So this is a fun one... While I was doing the aio polled work, I noticed
that the submitting process spent a substantial amount of time copying
data to/from userspace. For aio, that's iocb and io_event, which are 64
and 32 bytes respectively.
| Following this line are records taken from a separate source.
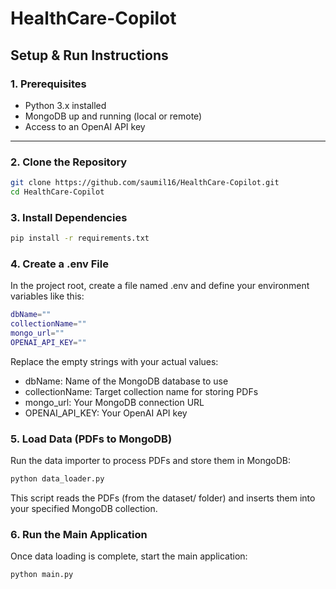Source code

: # HealthCare-Copilot

## Setup & Run Instructions

### 1. Prerequisites
- Python 3.x installed
- MongoDB up and running (local or remote)
- Access to an OpenAI API key

---

### 2. Clone the Repository
```bash
git clone https://github.com/saumil16/HealthCare-Copilot.git
cd HealthCare-Copilot
```

### 3. Install Dependencies
```bash
pip install -r requirements.txt
```

### 4. Create a .env File
In the project root, create a file named .env and define your environment variables like this:
```bash
dbName=""
collectionName=""
mongo_url=""
OPENAI_API_KEY=""
```
Replace the empty strings with your actual values:
- dbName: Name of the MongoDB database to use
- collectionName: Target collection name for storing PDFs
- mongo_url: Your MongoDB connection URL
- OPENAI_API_KEY: Your OpenAI API key

  
### 5. Load Data (PDFs to MongoDB)
Run the data importer to process PDFs and store them in MongoDB:
```bash
python data_loader.py
```
This script reads the PDFs (from the dataset/ folder) and inserts them into your specified MongoDB collection.

### 6. Run the Main Application
Once data loading is complete, start the main application:
```bash
python main.py
```
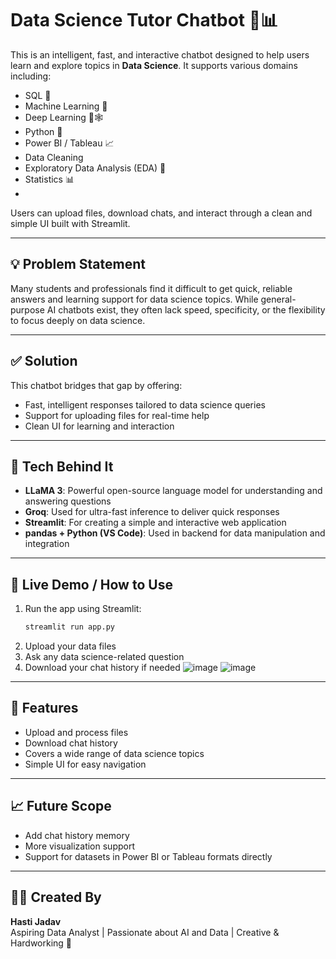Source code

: 
# Data Science Tutor Chatbot 🤖📊

This is an intelligent, fast, and interactive chatbot designed to help users learn and explore topics in **Data Science**. It supports various domains including:

- SQL  🧮
- Machine Learning 🤖 
- Deep Learning  🧠🕸️
- Python  🐍
- Power BI / Tableau  📈
- Data Cleaning  
- Exploratory Data Analysis (EDA) 🧹
- Statistics 📊
- 
Users can upload files, download chats, and interact through a clean and simple UI built with Streamlit.

---

## 💡 Problem Statement

Many students and professionals find it difficult to get quick, reliable answers and learning support for data science topics. While general-purpose AI chatbots exist, they often lack speed, specificity, or the flexibility to focus deeply on data science.

---

## ✅ Solution

This chatbot bridges that gap by offering:
- Fast, intelligent responses tailored to data science queries
- Support for uploading files for real-time help
- Clean UI for learning and interaction

---

## 🔧 Tech Behind It

- **LLaMA 3**: Powerful open-source language model for understanding and answering questions  
- **Groq**: Used for ultra-fast inference to deliver quick responses  
- **Streamlit**: For creating a simple and interactive web application  
- **pandas + Python (VS Code)**: Used in backend for data manipulation and integration

---

## 🚀 Live Demo / How to Use

1. Run the app using Streamlit:
   ```bash
   streamlit run app.py
   ```
2. Upload your data files
3. Ask any data science-related question
4. Download your chat history if needed
![image](https://github.com/user-attachments/assets/2bb9ba43-bb21-443c-8674-8e2e6998eaae)
![image](https://github.com/user-attachments/assets/c2bf456e-5e47-4d4a-b6c5-c9c52d3b3efe)

---

## 📌 Features

- Upload and process files
- Download chat history
- Covers a wide range of data science topics
- Simple UI for easy navigation

---

## 📈 Future Scope

- Add chat history memory
- More visualization support
- Support for datasets in Power BI or Tableau formats directly

---

## 🙋‍♀️ Created By

**Hasti Jadav**  
Aspiring Data Analyst | Passionate about AI and Data | Creative & Hardworking 🌟

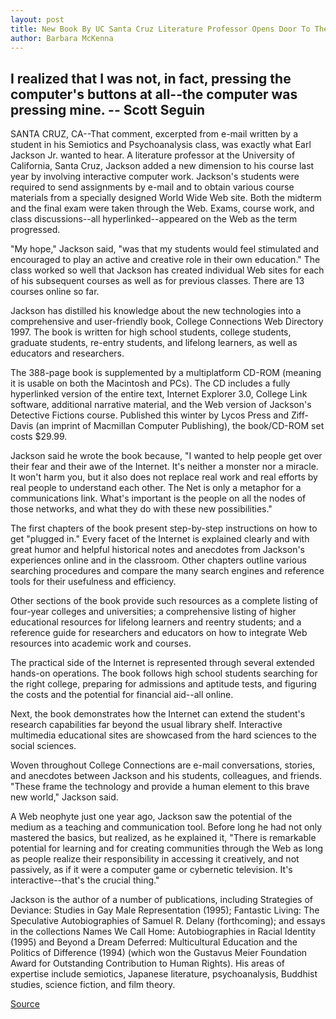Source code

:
 ```yaml
---
layout: post
title: New Book By UC Santa Cruz Literature Professor Opens Door To The World Wide Web For Students And Educators
author: Barbara McKenna
---
```


## I realized that I was not, in fact, pressing the computer's buttons at all--the  computer was pressing mine. \-- Scott Seguin

SANTA CRUZ, CA--That comment, excerpted from e-mail written by a  student in his Semiotics and Psychoanalysis class, was exactly what Earl  Jackson Jr. wanted to hear. A literature professor at the University of  California, Santa Cruz, Jackson added a new dimension to his course last  year by involving interactive computer work. Jackson's students were  required to send assignments by e-mail and to obtain various course  materials from a specially designed World Wide Web site. Both the midterm  and the final exam were taken through the Web. Exams, course work, and  class discussions--all hyperlinked--appeared on the Web as the term  progressed.

"My hope," Jackson said, "was that my students would feel stimulated  and encouraged to play an active and creative role in their own education."  The class worked so well that Jackson has created individual Web sites for  each of his subsequent courses as well as for previous classes. There are 13  courses online so far.

Jackson has distilled his knowledge about the new technologies into a  comprehensive and user-friendly book, College Connections Web Directory  1997\. The book is written for high school students, college students,  graduate students, re-entry students, and lifelong learners, as well as  educators and researchers.

The 388-page book is supplemented by a multiplatform CD-ROM  (meaning it is usable on both the Macintosh and PCs). The CD includes a fully  hyperlinked version of the entire text, Internet Explorer 3.0, College Link  software, additional narrative material, and the Web version of Jackson's  Detective Fictions course. Published this winter by Lycos Press and Ziff- Davis (an imprint of Macmillan Computer Publishing), the book/CD-ROM set  costs $29.99.

Jackson said he wrote the book because, "I wanted to help people get  over their fear and their awe of the Internet. It's neither a monster nor a  miracle. It won't harm you, but it also does not replace real work and real  efforts by real people to understand each other. The Net is only a metaphor  for a communications link. What's important is the people on all the nodes of  those networks, and what they do with these new possibilities."

The first chapters of the book present step-by-step instructions on  how to get "plugged in." Every facet of the Internet is explained clearly and  with great humor and helpful historical notes and anecdotes from Jackson's  experiences online and in the classroom. Other chapters outline various  searching procedures and compare the many search engines and reference  tools for their usefulness and efficiency.

Other sections of the book provide such resources as a complete  listing of four-year colleges and universities; a comprehensive listing of  higher educational resources for lifelong learners and reentry students; and  a reference guide for researchers and educators on how to integrate Web  resources into academic work and courses.

The practical side of the Internet is represented through several  extended hands-on operations. The book follows high school students  searching for the right college, preparing for admissions and aptitude tests,  and figuring the costs and the potential for financial aid--all online.

Next, the book demonstrates how the Internet can extend the student's  research capabilities far beyond the usual library shelf. Interactive  multimedia educational sites are showcased from the hard sciences to the  social sciences.

Woven throughout College Connections are e-mail conversations,  stories, and anecdotes between Jackson and his students, colleagues, and  friends. "These frame the technology and provide a human element to this  brave new world," Jackson said.

A Web neophyte just one year ago, Jackson saw the potential of the  medium as a teaching and communication tool. Before long he had not only  mastered the basics, but realized, as he explained it, "There is remarkable  potential for learning and for creating communities through the Web as long  as people realize their responsibility in accessing it creatively, and not  passively, as if it were a computer game or cybernetic television. It's  interactive--that's the crucial thing."

Jackson is the author of a number of publications, including Strategies  of Deviance: Studies in Gay Male Representation (1995); Fantastic Living:  The Speculative Autobiographies of Samuel R. Delany (forthcoming); and  essays in the collections Names We Call Home: Autobiographies in Racial  Identity (1995) and Beyond a Dream Deferred: Multicultural Education and  the Politics of Difference (1994) (which won the Gustavus Meier Foundation  Award for Outstanding Contribution to Human Rights). His areas of expertise  include semiotics, Japanese literature, psychoanalysis, Buddhist studies,  science fiction, and film theory.

[Source](http://www1.ucsc.edu/news_events/press_releases/archive/96-97/03-97/031797-Book_by_UCSC_litera.html "Permalink to 031797-Book_by_UCSC_litera")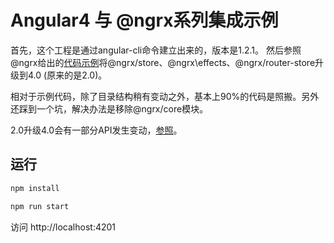 # Angular4 与 @ngrx系列集成示例

首先，这个工程是通过angular-cli命令建立出来的，版本是1.2.1。 然后参照@ngrx给出的[代码示例](https://github.com/ngrx/example-app)将@ngrx/store、@ngrx\effects、@ngrx/router-store升级到4.0 (原来的是2.0)。

相对于示例代码，除了目录结构稍有变动之外，基本上90%的代码是照搬。另外还踩到一个坑，解决办法是移除@ngrx/core模块。

2.0升级4.0会有一部分API发生变动，[参照](https://github.com/ngrx/platform/blob/master/MIGRATION.md)。



## 运行
```bash
npm install 

npm run start
```
访问 http://localhost:4201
Looking closer at this, and it seems that
ERMS rep movsb is SLOWER for smaller copies, due to a higher startup
cost.
I came up with this hack to test it out, and low and behold, we now cut
the time spent in copying in half. 50% less.
Since these kinds of patches tend to lend themselves to bike shedding, I
also ran a string of kernel compilations out of RAM. Results are as
follows:
Patched : 62.86s avg, stddev 0.65s
Stock : 63.73s avg, stddev 0.67s
which would also seem to indicate that we're faster punting smaller
(< 128 byte) copies.
CPU: Intel(R) Xeon(R) CPU E5-2650 v4 @ 2.20GHz
Interestingly, text size is smaller with the patch as well?!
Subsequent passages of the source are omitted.